Bahçeli’nin, Kemal beyin fiyakasını bozmasıyla HDP’lilere âdeta
“Ben CHP ile koalisyon yapma ihtimalini sevdim” dedirten pembe rüya
sona erdi ve yüzde 60 ham hayali de yerle yeksan oldu.
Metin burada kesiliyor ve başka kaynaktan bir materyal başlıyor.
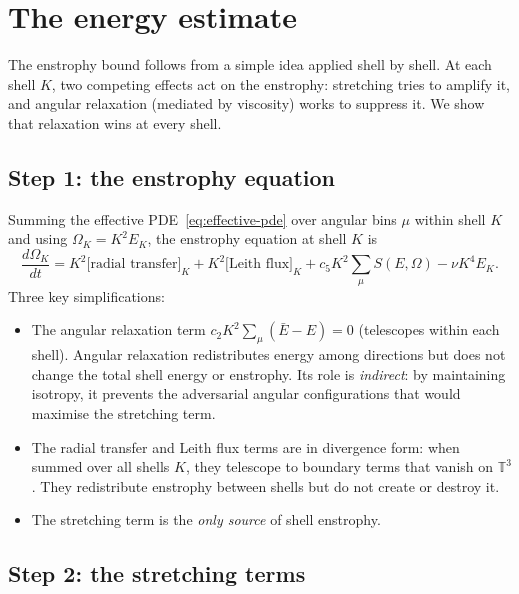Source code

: \documentclass[11pt,a4paper]{article}
\theoremstyle{remark}
\newcommand{\T}{\mathbb{T}}
\begin{document}
\section{The energy estimate}\label{sec:energy-estimate}

The enstrophy bound follows from a simple idea applied shell by shell.  At each shell $K$, two competing effects act on the enstrophy: stretching tries to amplify it, and angular relaxation (mediated by viscosity) works to suppress it.  We show that relaxation wins at every shell.

\subsection{Step 1: the enstrophy equation}

Summing the effective PDE~\eqref{eq:effective-pde} over angular bins $\mu$ within shell $K$ and using $\Omega_K = K^2 E_K$, the enstrophy equation at shell $K$ is
\begin{equation}\label{eq:shell-enstrophy}
  \frac{d\Omega_K}{dt} = K^2 \bigl[\text{radial transfer}\bigr]_K + K^2 \bigl[\text{Leith flux}\bigr]_K + c_5 K^2 \sum_\mu S(E,\Omega) - \nu K^4 E_K.
\end{equation}
Three key simplifications:
\begin{itemize}
\item The angular relaxation term $c_2 K^2 \sum_\mu (\bar{E} - E) = 0$ (telescopes within each shell).  Angular relaxation redistributes energy among directions but does not change the total shell energy or enstrophy.  Its role is \emph{indirect}: by maintaining isotropy, it prevents the adversarial angular configurations that would maximise the stretching term.
\item The radial transfer and Leith flux terms are in divergence form: when summed over all shells $K$, they telescope to boundary terms that vanish on $\T^3$.  They redistribute enstrophy between shells but do not create or destroy it.
\item The stretching term is the \emph{only source} of shell enstrophy.
\end{itemize}

\subsection{Step 2: the stretching terms}
\end{document}
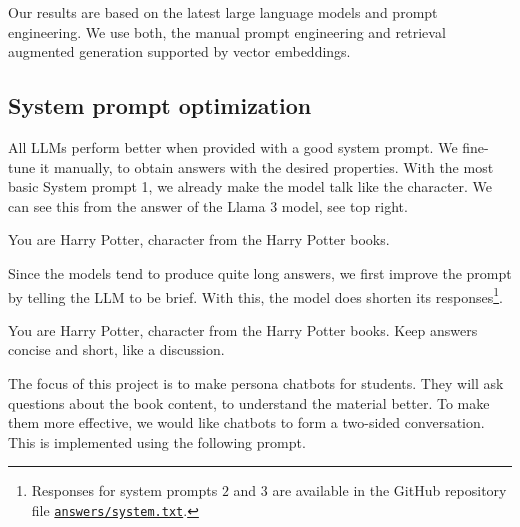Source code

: \documentclass[fleqn,moreauthors,10pt]{ds_report}
\begin{document}
Our results are based on the latest large language models and
prompt engineering. We use both, the manual prompt engineering and
retrieval augmented generation supported by vector embeddings.

\subsection*{System prompt optimization}

All LLMs perform better when provided with a good system prompt. We
fine-tune it manually, to obtain answers with the desired properties.
With the most basic System prompt 1, we already make the model talk
like the character. We can see this from the answer of the Llama 3
model, see top right.

\begin{tcolorbox}[
    colback=harrybrown!15!white, %
    colframe=harryred, %
    colbacktitle=harrygold!50!white, %
    coltitle=black, %
    title=System prompt 1,
    fonttitle=\bfseries,
    fontupper=\footnotesize\ttfamily,
    breakable=false
]
You are Harry Potter, character from the Harry Potter books.
\end{tcolorbox}

Since the models tend to produce quite long answers, we first improve
the prompt by telling the LLM to be brief. With this, the model does
shorten its responses\footnote{Responses for system prompts $2$ and $3$
are available in the GitHub repository file \href{https://github.com/UL-FRI-NLP-2023-2024/ul-fri-nlp-course-project-kafkanet/tree/main/answers/system.txt}{\texttt{answers/system.txt}}.}.

\begin{tcolorbox}[
    colback=harrybrown!15!white, %
    colframe=harryred, %
    colbacktitle=harrygold!50!white, %
    coltitle=black, %
    title=System prompt 2,
    fonttitle=\bfseries,
    fontupper=\footnotesize\ttfamily,
    breakable=false
]
You are Harry Potter, character from the Harry Potter books. Keep answers
concise and short, like a discussion.
\end{tcolorbox}

The focus of this project is to make persona chatbots for students. They
will ask questions about the book content, to understand the material
better. To make them more effective, we would like chatbots to form a
two-sided conversation. This is implemented using the following prompt.
\end{document}
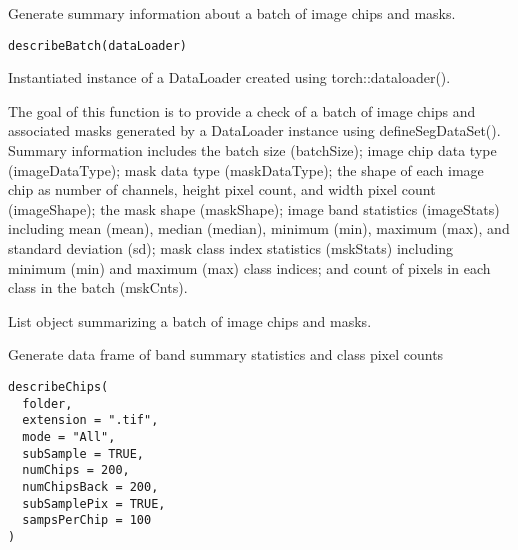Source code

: \documentclass[a4paper]{book}
\begin{document}
%
\begin{Description}\relax
Generate summary information about a batch of image chips and masks.
\end{Description}
%
\begin{Usage}
\begin{verbatim}
describeBatch(dataLoader)
\end{verbatim}
\end{Usage}
%
\begin{Arguments}
\begin{ldescription}
\item[\code{dataLoader}] Instantiated instance of a DataLoader created using torch::dataloader().
\end{ldescription}
\end{Arguments}
%
\begin{Details}\relax
The goal of this function is to provide a check of a batch of image chips and associated
masks generated by a DataLoader instance using defineSegDataSet(). Summary information includes the batch size
(batchSize); image chip data type (imageDataType); mask data type (maskDataType); the shape of each
image chip as number of channels, height pixel count, and width pixel count (imageShape); the mask shape
(maskShape); image band statistics (imageStats) including mean (mean), median (median), minimum (min),
maximum (max), and standard deviation (sd); mask class index statistics (mskStats) including minimum (min)
and maximum (max) class indices; and count of pixels in each class in the batch (mskCnts).
\end{Details}
%
\begin{Value}
List object summarizing a batch of image chips and masks.
\end{Value}
%
\begin{Description}\relax
Generate data frame of band summary statistics and class pixel counts
\end{Description}
%
\begin{Usage}
\begin{verbatim}
describeChips(
  folder,
  extension = ".tif",
  mode = "All",
  subSample = TRUE,
  numChips = 200,
  numChipsBack = 200,
  subSamplePix = TRUE,
  sampsPerChip = 100
)
\end{verbatim}
\end{Usage}
%
\end{document}
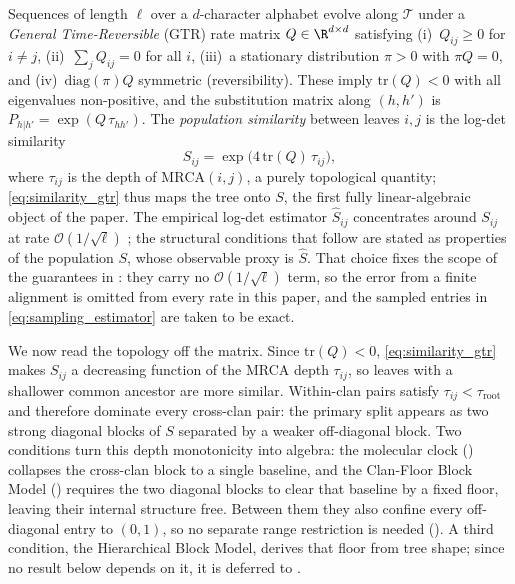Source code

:\begin{assumption}\label{asm:gtr}
Sequences of length $\ell$ over a $d$-character alphabet evolve along $\mathcal{T}$
under a \emph{General Time-Reversible} (GTR) rate matrix $Q \in \R^{d \times d}$
satisfying (i)~$Q_{ij}\ge0$ for $i\ne j$, (ii)~$\sum_j Q_{ij}=0$ for all $i$,
(iii)~a stationary distribution $\pi>0$ with $\pi Q=0$, and (iv)~$\mathrm{diag}(\pi)Q$
symmetric (reversibility). These imply $\mathrm{tr}(Q)<0$ with all eigenvalues
non-positive, and the substitution matrix along $(h,h')$ is
$P_{h|h'}=\exp(Q\,\tau_{hh'})$. The \emph{population similarity} between leaves
$i,j$ is the log-det similarity \cite{aizenbud2023spectral}
\begin{equation}\label{eq:similarity_gtr}
    S_{ij} = \exp\!\bigl(4\,\mathrm{tr}(Q)\,\tau_{ij}\bigr),
\end{equation}
where $\tau_{ij}$ is the depth of $\mathrm{MRCA}(i,j)$, a purely topological
quantity; \eqref{eq:similarity_gtr} thus maps the tree onto $S$, the first fully
linear-algebraic object of the paper. The empirical log-det estimator
$\hat S_{ij}$ concentrates around $S_{ij}$ at rate $\mathcal O(1/\sqrt\ell)$
\cite{aizenbud2023spectral}; the structural conditions that follow are stated
as properties of the population $S$, whose observable proxy is $\hat S$. That
choice fixes the scope of the guarantees in : they carry no
$\mathcal O(1/\sqrt\ell)$ term, so the error from a finite alignment is omitted
from every rate in this paper, and the sampled entries in
\eqref{eq:sampling_estimator} are taken to be exact.
\end{assumption}

We now read the topology off the matrix. Since $\mathrm{tr}(Q)<0$,
\eqref{eq:similarity_gtr} makes $S_{ij}$ a decreasing function of the MRCA depth
$\tau_{ij}$, so leaves with a shallower common ancestor are more similar.
Within-clan pairs satisfy $\tau_{ij}<\tau_{\mathrm{root}}$ and therefore dominate
every cross-clan pair: the primary split appears as two strong diagonal blocks of
$S$ separated by a weaker off-diagonal block. Two conditions turn this depth
monotonicity into algebra: the molecular clock () collapses the
cross-clan block to a single baseline, and the Clan-Floor Block Model
() requires the two diagonal blocks to clear that baseline by a
fixed floor, leaving their internal structure free. Between them they also confine
every off-diagonal entry to $(0,1)$, so no separate range restriction is needed
(). A third condition, the
Hierarchical Block Model, derives that floor from tree shape; since no result
below depends on it, it is deferred to .

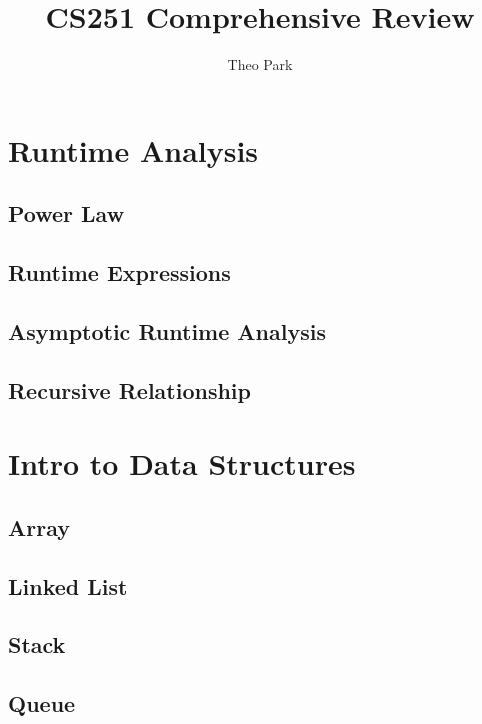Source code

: \documentclass{article}
\title{CS251 Comprehensive Review}
\author{Theo Park}
\date{}
\begin{document}
\maketitle

\pagestyle{fancy}

\tableofcontents

\section{Runtime Analysis}

\subsection{Power Law}

\subsection{Runtime Expressions}

\subsection{Asymptotic Runtime Analysis}

\subsection{Recursive Relationship}

\section{Intro to Data Structures}

\subsection{Array}

\subsection{Linked List}

\subsection{Stack}

\subsection{Queue}
\end{document}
CHP, yüzde 60’ı gündemde tutmakla yüksek pazarlık gücüne sahip
olmak ve elini güçlendirmek istiyordu. Yoksa asıl hedefin AK
Parti-CHP koalisyonu olduğunu bilmeyen yoktu. Çünkü emri büyük
yerden gelmişti. Kemal Kılıçdaroğlu’ndan Haluk Koç’a ve Engin
Altay’a dek değişen söylemlerin alt okuması bu gidişi işaret
etmekteydi.
Ancak gelgelelim AK Parti içinde CHP ile koalisyona sıcak
bakmayanların da hayli güçlü olduğu bir başka gerçek. Sebep,
güvensizlik, doku uyuşmazlığı, CHP’nin disiplinsiz yapısı ve
devletteki tecrübesizliği. Melih Gökçek ve Savcı Sayan’ın
geçtiğimiz günlerde yayınladığı CHP planı iddiaları da bu
güvensizliği pekiştiriyor.
Başbakan Ahmet Davutoğlu, sayın eşi Sare hanımın dediği gibi
gerçekçi bir siyasetçi. Görevi aldıktan sonra ilk randevuyu Kemal
Kılıçdaroğlu’ndan istedi.
Başbakan, CHP ile koalisyonu isteyen yerli ve uluslararası
odakların kim olduklarını, neyi hedeflediklerini, Türkiye’nin
geleceğini hangi şartlarla masaya getirdiklerini, kafalarındaki
arka planı gayet iyi seziyor ve biliyor.